◆ Data for analysis
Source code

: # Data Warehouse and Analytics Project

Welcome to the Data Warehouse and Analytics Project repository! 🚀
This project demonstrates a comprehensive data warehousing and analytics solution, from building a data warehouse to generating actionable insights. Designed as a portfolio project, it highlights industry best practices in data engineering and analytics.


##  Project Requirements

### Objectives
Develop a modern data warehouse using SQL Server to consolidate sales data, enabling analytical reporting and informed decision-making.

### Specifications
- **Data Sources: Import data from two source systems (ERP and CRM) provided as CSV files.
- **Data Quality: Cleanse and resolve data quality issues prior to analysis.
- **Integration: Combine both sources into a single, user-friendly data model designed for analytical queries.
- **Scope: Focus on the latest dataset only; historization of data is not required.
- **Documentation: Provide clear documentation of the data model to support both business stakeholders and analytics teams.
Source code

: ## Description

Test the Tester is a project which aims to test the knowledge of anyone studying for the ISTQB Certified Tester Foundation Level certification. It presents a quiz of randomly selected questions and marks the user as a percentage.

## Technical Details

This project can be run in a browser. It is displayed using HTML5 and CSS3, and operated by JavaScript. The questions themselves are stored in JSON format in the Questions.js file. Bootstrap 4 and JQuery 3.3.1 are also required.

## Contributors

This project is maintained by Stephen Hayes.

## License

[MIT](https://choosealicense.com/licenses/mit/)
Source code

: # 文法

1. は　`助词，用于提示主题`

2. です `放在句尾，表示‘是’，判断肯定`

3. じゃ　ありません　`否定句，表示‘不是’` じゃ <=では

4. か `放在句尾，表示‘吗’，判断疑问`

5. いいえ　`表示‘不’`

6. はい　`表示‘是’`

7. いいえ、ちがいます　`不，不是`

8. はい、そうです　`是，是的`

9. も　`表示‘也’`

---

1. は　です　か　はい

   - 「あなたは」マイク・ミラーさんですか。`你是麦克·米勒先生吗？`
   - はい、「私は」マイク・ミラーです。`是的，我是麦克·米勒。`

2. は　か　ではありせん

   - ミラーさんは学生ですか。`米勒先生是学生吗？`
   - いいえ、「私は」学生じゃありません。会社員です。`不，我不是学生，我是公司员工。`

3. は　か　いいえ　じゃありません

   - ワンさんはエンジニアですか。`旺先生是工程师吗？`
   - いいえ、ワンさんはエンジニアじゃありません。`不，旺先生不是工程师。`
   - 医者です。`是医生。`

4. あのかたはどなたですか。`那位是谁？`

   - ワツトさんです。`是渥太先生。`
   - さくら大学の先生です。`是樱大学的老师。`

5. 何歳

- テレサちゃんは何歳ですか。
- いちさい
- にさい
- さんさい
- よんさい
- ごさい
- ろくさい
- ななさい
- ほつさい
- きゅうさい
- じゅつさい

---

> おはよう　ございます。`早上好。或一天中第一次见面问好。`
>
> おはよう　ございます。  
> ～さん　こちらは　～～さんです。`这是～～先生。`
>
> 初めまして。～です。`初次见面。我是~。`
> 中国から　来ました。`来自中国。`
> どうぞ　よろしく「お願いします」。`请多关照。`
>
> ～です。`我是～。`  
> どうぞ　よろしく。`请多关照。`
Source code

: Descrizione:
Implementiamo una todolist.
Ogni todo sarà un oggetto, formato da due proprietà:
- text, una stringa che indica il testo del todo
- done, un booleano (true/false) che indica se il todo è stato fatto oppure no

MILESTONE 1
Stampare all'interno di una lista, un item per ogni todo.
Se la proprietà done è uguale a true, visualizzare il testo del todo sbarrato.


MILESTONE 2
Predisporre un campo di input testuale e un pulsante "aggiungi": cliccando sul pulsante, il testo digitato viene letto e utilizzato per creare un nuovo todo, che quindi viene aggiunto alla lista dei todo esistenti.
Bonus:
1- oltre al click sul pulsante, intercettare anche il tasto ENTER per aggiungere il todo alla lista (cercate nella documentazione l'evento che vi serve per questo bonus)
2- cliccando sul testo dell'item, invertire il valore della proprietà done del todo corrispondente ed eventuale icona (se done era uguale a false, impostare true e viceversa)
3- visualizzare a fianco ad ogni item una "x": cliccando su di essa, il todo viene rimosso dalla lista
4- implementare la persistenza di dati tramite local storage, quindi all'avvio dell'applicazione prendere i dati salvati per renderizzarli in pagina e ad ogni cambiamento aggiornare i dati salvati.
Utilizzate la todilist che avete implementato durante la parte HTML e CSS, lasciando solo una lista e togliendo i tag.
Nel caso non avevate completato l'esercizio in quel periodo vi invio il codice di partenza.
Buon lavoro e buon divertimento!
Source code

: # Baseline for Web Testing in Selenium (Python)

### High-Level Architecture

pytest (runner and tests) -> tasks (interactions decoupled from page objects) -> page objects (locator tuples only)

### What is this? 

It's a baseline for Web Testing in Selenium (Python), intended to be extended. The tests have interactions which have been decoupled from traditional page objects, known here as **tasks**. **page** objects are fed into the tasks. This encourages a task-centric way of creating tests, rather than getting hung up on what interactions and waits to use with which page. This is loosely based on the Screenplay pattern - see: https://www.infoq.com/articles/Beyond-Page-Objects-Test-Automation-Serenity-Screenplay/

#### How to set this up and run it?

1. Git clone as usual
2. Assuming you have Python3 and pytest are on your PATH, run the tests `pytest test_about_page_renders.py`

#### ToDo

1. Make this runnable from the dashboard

◆ Task brief
Reproduce each entry above exactly, keeping every character.

◆ Solution
Source code

: # Data Warehouse and Analytics Project

Welcome to the Data Warehouse and Analytics Project repository! 🚀
This project demonstrates a comprehensive data warehousing and analytics solution, from building a data warehouse to generating actionable insights. Designed as a portfolio project, it highlights industry best practices in data engineering and analytics.


##  Project Requirements

### Objectives
Develop a modern data warehouse using SQL Server to consolidate sales data, enabling analytical reporting and informed decision-making.

### Specifications
- **Data Sources: Import data from two source systems (ERP and CRM) provided as CSV files.
- **Data Quality: Cleanse and resolve data quality issues prior to analysis.
- **Integration: Combine both sources into a single, user-friendly data model designed for analytical queries.
- **Scope: Focus on the latest dataset only; historization of data is not required.
- **Documentation: Provide clear documentation of the data model to support both business stakeholders and analytics teams.
Source code

: ## Description

Test the Tester is a project which aims to test the knowledge of anyone studying for the ISTQB Certified Tester Foundation Level certification. It presents a quiz of randomly selected questions and marks the user as a percentage.

## Technical Details

This project can be run in a browser. It is displayed using HTML5 and CSS3, and operated by JavaScript. The questions themselves are stored in JSON format in the Questions.js file. Bootstrap 4 and JQuery 3.3.1 are also required.

## Contributors

This project is maintained by Stephen Hayes.

## License

[MIT](https://choosealicense.com/licenses/mit/)
Source code

: # 文法

1. は　`助词，用于提示主题`

2. です `放在句尾，表示‘是’，判断肯定`

3. じゃ　ありません　`否定句，表示‘不是’` じゃ <=では

4. か `放在句尾，表示‘吗’，判断疑问`

5. いいえ　`表示‘不’`

6. はい　`表示‘是’`

7. いいえ、ちがいます　`不，不是`

8. はい、そうです　`是，是的`

9. も　`表示‘也’`

---

1. は　です　か　はい

   - 「あなたは」マイク・ミラーさんですか。`你是麦克·米勒先生吗？`
   - はい、「私は」マイク・ミラーです。`是的，我是麦克·米勒。`

2. は　か　ではありせん

   - ミラーさんは学生ですか。`米勒先生是学生吗？`
   - いいえ、「私は」学生じゃありません。会社員です。`不，我不是学生，我是公司员工。`

3. は　か　いいえ　じゃありません

   - ワンさんはエンジニアですか。`旺先生是工程师吗？`
   - いいえ、ワンさんはエンジニアじゃありません。`不，旺先生不是工程师。`
   - 医者です。`是医生。`

4. あのかたはどなたですか。`那位是谁？`

   - ワツトさんです。`是渥太先生。`
   - さくら大学の先生です。`是樱大学的老师。`

5. 何歳

- テレサちゃんは何歳ですか。
- いちさい
- にさい
- さんさい
- よんさい
- ごさい
- ろくさい
- ななさい
- ほつさい
- きゅうさい
- じゅつさい

---

> おはよう　ございます。`早上好。或一天中第一次见面问好。`
>
> おはよう　ございます。  
> ～さん　こちらは　～～さんです。`这是～～先生。`
>
> 初めまして。～です。`初次见面。我是~。`
> 中国から　来ました。`来自中国。`
> どうぞ　よろしく「お願いします」。`请多关照。`
>
> ～です。`我是～。`  
> どうぞ　よろしく。`请多关照。`
Source code

: Descrizione:
Implementiamo una todolist.
Ogni todo sarà un oggetto, formato da due proprietà:
- text, una stringa che indica il testo del todo
- done, un booleano (true/false) che indica se il todo è stato fatto oppure no

MILESTONE 1
Stampare all'interno di una lista, un item per ogni todo.
Se la proprietà done è uguale a true, visualizzare il testo del todo sbarrato.


MILESTONE 2
Predisporre un campo di input testuale e un pulsante "aggiungi": cliccando sul pulsante, il testo digitato viene letto e utilizzato per creare un nuovo todo, che quindi viene aggiunto alla lista dei todo esistenti.
Bonus:
1- oltre al click sul pulsante, intercettare anche il tasto ENTER per aggiungere il todo alla lista (cercate nella documentazione l'evento che vi serve per questo bonus)
2- cliccando sul testo dell'item, invertire il valore della proprietà done del todo corrispondente ed eventuale icona (se done era uguale a false, impostare true e viceversa)
3- visualizzare a fianco ad ogni item una "x": cliccando su di essa, il todo viene rimosso dalla lista
4- implementare la persistenza di dati tramite local storage, quindi all'avvio dell'applicazione prendere i dati salvati per renderizzarli in pagina e ad ogni cambiamento aggiornare i dati salvati.
Utilizzate la todilist che avete implementato durante la parte HTML e CSS, lasciando solo una lista e togliendo i tag.
Nel caso non avevate completato l'esercizio in quel periodo vi invio il codice di partenza.
Buon lavoro e buon divertimento!
Source code

: # Baseline for Web Testing in Selenium (Python)

### High-Level Architecture

pytest (runner and tests) -> tasks (interactions decoupled from page objects) -> page objects (locator tuples only)

### What is this? 

It's a baseline for Web Testing in Selenium (Python), intended to be extended. The tests have interactions which have been decoupled from traditional page objects, known here as **tasks**. **page** objects are fed into the tasks. This encourages a task-centric way of creating tests, rather than getting hung up on what interactions and waits to use with which page. This is loosely based on the Screenplay pattern - see: https://www.infoq.com/articles/Beyond-Page-Objects-Test-Automation-Serenity-Screenplay/

#### How to set this up and run it?

1. Git clone as usual
2. Assuming you have Python3 and pytest are on your PATH, run the tests `pytest test_about_page_renders.py`

#### ToDo

1. Make this runnable from the dashboard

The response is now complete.